**Dataset records:**
=====

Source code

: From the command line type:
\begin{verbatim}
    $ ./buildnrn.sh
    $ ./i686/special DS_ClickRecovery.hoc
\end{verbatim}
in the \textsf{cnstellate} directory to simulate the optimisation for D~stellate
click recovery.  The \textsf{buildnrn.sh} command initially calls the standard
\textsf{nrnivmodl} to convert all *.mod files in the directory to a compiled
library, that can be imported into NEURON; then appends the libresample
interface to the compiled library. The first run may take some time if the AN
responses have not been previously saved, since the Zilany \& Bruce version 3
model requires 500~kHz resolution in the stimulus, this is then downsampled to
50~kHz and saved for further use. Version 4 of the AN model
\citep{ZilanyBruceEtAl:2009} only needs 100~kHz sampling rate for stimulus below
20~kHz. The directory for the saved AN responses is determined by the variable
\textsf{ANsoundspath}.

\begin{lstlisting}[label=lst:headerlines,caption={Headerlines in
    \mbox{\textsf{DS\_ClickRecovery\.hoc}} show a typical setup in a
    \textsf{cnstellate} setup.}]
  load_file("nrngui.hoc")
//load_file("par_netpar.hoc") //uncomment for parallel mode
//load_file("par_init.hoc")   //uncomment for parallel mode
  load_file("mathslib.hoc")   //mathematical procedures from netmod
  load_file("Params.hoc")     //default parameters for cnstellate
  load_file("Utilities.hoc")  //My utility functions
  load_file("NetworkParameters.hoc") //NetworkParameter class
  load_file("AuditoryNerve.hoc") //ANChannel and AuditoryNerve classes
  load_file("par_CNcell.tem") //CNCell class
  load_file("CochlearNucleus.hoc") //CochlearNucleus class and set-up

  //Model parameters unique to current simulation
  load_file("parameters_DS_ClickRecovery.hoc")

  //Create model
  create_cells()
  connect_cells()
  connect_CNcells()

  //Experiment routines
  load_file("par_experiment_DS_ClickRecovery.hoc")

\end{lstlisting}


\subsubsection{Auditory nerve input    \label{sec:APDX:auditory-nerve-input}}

=====

The response should be the listing above, limited to the lines between the one holding "From the command" and the one holding "calls the standard", inclusive, reproduced exactly.

: From the command line type:
\begin{verbatim}
    $ ./buildnrn.sh
    $ ./i686/special DS_ClickRecovery.hoc
\end{verbatim}
in the \textsf{cnstellate} directory to simulate the optimisation for D~stellate
click recovery.  The \textsf{buildnrn.sh} command initially calls the standard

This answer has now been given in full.